The concomitant adverse effects include a colossal waste of productive time, loss of money to vehicle repairs and inability to meet up with commitments – both private and business-related amongst other inconveniences ...
These are not the best of times for Lagosians and for very obvious reasons. The level of utter discomfort that commuters in Lagos have had to deal with in transit these past few months is overwhelming. Journeys that should typically take minutes are now guaranteed to take hours - only a matter of how many.
The issue of flooding is becoming the single most disturbing menace in Lagos. With every torrential rainfall, productivity is drastically reduced. The concomitant adverse effects include a colossal waste of productive time, loss of money to vehicle repairs and inability to meet up with commitments – both private and business-related amongst other inconveniences that the gridlock causes.
This situation is not helped by the abysmal state of roads generally across the state.

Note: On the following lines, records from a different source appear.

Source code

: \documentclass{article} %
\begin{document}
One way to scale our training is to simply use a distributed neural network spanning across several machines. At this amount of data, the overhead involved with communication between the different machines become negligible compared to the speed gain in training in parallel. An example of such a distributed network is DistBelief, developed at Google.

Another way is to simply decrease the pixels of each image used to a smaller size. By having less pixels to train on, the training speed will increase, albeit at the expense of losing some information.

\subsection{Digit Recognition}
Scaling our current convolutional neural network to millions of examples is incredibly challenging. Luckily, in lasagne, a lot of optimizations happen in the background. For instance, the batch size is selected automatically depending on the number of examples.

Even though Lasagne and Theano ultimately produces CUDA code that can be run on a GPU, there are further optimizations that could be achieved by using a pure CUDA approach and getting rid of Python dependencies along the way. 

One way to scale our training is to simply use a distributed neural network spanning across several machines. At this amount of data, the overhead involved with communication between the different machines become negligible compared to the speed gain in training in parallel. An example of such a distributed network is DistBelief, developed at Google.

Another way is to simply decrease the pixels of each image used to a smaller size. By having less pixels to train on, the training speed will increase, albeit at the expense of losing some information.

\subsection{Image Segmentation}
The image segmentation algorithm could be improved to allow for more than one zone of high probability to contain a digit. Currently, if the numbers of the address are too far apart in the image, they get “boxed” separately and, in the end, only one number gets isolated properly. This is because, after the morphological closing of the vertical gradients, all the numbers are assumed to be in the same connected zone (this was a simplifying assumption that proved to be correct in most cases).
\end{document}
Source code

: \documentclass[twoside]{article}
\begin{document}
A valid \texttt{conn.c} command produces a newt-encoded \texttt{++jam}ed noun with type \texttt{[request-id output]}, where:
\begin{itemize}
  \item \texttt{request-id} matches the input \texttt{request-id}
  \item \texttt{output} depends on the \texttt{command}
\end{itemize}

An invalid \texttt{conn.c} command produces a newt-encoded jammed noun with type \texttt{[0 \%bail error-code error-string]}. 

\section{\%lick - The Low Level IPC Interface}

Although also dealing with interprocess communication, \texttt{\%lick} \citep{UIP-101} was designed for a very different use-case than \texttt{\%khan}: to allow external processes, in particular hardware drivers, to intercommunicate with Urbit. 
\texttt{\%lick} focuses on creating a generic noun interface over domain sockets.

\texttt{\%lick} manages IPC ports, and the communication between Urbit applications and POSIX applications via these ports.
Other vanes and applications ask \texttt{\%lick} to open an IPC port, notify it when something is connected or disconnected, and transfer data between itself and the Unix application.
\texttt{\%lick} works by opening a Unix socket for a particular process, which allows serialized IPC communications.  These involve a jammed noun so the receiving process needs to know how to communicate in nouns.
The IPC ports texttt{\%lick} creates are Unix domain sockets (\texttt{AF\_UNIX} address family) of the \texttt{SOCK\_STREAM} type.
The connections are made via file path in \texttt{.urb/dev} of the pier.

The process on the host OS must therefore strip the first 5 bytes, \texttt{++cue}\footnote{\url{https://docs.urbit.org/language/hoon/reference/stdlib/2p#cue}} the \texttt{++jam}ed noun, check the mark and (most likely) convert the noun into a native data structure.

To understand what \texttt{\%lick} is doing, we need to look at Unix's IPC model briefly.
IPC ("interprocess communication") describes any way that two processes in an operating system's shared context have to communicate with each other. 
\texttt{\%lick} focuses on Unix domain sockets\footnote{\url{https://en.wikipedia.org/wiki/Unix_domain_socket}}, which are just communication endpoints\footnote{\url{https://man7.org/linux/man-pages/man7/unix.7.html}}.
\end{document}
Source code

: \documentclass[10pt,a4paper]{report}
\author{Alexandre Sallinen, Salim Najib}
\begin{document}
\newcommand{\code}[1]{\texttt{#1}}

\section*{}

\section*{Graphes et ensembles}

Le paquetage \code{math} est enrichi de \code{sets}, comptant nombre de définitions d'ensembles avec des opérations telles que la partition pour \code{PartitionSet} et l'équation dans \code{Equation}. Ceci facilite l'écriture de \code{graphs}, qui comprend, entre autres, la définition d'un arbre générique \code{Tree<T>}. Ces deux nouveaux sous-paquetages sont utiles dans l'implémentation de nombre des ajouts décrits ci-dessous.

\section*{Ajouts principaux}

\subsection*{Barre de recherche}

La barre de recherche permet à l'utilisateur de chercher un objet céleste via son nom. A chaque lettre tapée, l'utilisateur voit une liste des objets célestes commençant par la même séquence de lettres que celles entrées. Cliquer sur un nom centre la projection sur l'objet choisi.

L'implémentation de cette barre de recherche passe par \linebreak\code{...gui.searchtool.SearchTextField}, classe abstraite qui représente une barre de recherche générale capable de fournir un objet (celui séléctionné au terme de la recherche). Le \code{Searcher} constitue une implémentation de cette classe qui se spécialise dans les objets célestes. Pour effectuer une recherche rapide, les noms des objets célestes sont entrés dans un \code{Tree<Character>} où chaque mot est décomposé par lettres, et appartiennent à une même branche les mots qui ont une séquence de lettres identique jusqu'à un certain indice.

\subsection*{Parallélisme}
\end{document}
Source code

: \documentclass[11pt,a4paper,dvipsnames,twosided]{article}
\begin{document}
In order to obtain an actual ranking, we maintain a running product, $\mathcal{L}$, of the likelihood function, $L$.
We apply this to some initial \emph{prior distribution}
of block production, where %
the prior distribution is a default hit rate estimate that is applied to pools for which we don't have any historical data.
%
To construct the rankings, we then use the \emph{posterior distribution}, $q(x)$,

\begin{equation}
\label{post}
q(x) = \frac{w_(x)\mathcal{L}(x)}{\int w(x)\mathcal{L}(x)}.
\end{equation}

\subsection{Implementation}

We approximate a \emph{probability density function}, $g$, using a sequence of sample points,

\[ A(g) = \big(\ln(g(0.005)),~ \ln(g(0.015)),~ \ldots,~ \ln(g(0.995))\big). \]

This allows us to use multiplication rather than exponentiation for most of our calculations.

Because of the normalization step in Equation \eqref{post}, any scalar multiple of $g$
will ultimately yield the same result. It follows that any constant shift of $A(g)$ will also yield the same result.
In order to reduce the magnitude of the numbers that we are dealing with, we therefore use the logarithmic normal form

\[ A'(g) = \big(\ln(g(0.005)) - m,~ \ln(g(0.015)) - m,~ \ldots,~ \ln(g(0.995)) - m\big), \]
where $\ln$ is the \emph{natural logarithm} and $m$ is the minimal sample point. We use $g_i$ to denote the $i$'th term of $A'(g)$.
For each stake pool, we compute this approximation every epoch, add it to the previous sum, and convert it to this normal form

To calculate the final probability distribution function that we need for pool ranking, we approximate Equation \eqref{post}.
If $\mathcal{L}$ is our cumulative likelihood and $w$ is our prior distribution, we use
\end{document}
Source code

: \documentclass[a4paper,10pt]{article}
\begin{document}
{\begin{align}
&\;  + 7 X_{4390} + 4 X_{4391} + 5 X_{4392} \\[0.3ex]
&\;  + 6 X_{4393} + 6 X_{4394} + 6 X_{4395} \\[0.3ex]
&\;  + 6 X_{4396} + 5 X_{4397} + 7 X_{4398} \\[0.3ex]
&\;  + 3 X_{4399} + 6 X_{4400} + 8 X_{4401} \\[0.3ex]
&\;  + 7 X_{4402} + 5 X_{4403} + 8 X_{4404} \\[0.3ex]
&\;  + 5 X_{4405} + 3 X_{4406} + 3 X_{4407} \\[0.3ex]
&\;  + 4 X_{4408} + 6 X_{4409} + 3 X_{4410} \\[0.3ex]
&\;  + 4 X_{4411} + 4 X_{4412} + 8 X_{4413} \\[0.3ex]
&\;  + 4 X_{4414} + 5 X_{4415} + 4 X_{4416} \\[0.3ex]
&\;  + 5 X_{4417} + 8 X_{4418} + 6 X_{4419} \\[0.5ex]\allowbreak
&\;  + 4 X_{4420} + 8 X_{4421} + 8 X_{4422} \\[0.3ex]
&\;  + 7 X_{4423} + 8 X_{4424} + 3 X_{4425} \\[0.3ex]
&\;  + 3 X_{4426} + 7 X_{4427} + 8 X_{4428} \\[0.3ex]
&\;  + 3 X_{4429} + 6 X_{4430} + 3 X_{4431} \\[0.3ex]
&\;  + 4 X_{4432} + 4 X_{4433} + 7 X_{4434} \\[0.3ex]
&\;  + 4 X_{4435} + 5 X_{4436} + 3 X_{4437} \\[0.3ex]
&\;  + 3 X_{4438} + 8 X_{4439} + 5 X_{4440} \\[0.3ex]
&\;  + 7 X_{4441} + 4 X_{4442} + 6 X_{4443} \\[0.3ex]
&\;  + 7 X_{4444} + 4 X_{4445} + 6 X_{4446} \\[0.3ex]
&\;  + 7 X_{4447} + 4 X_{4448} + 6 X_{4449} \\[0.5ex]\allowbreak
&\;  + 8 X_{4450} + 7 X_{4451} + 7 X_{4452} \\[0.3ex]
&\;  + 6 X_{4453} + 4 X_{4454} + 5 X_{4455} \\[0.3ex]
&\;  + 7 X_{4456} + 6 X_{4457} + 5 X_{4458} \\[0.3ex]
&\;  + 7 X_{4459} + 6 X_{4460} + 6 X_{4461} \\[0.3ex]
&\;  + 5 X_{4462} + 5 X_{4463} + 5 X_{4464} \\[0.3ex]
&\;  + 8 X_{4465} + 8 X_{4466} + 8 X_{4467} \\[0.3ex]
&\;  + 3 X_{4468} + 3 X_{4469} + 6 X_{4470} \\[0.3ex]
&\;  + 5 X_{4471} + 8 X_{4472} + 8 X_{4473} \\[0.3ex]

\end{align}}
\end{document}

There is hardly any stretch of road without a pothole; further made worse by the blocked drainages leaving the water no choice but to cause an entire mess on the road. This cannot continue as we are witnessing a gradual if not complete degeneration of our road infrastructure. The pressure on our roads calls for concern but the unfortunate twist is that Lagosians are not left with so many viable options although there are a few positives. Just recently, the government announced the commencement of a ferry service by a popular taxi service on our waterways. The use of motorbike service is also on the increase; anything just to avoid the horror of what can now be best described as ‘Traffic Crisis’ in Lagos.
The government is aware of this menace. The governor had given assurances that the situation of things would be better as soon as the rainy season is gone. But who knows when that would be? The current situation with the climate is unprecedented in the history of the world. The world as we know it is fast-changing and we must be prepared for these changes.
We would need to declare a state of emergency on public infrastructure in Lagos. We need to confront this crisis dutifully with a permanent solution in mind. Responsibility to turn the tide of things rests on the shoulders of the government and the citizens. A complete rehabilitation of major and connecting roads across the state must be the Number-1 priority of both state and local governments at this time. In the past few days, there has been some commendable development in this regard. The Lagos State Public Works Corporation (LSPWC) has also announced a roll-out plan for fixing some roads.
Clearing the drainages must also be done effectively to allow a free flow of water. In a similar vein, the citizens must be discouraged from littering undesignated areas with garbage while stricter measures are put in place to enforce this. Traffic officers should also be more responsible for managing the flow of traffic than unnecessarily intimidating private vehicle owners. Additionally, the street lights should come back on to light up Lagos at night.
We would continually hold the government accountable to its promise of working ‘for a greater Lagos’. I wish the government the best of luck.